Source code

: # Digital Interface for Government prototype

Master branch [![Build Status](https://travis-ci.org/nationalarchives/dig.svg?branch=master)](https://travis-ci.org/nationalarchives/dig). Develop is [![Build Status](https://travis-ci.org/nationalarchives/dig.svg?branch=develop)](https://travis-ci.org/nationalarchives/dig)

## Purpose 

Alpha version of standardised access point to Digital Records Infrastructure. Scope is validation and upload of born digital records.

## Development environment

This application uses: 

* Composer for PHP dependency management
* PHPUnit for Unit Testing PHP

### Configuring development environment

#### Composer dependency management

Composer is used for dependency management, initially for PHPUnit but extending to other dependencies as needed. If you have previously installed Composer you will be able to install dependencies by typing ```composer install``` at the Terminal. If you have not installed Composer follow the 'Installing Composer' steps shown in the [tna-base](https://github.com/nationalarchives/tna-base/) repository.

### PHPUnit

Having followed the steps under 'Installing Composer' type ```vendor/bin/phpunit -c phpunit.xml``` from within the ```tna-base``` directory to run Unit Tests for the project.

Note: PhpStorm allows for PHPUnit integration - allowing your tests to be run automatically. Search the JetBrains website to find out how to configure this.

+--

**WHAT YOU SHOULD DO**
Reproduce the lines from the one with "### Configuring development environment" to the end of the data exactly, leaving out every earlier line.

**PROBLEM SOLUTION**
### Configuring development environment

#### Composer dependency management

Composer is used for dependency management, initially for PHPUnit but extending to other dependencies as needed. If you have previously installed Composer you will be able to install dependencies by typing ```composer install``` at the Terminal. If you have not installed Composer follow the 'Installing Composer' steps shown in the [tna-base](https://github.com/nationalarchives/tna-base/) repository.

### PHPUnit

Having followed the steps under 'Installing Composer' type ```vendor/bin/phpunit -c phpunit.xml``` from within the ```tna-base``` directory to run Unit Tests for the project.

Note: PhpStorm allows for PHPUnit integration - allowing your tests to be run automatically. Search the JetBrains website to find out how to configure this.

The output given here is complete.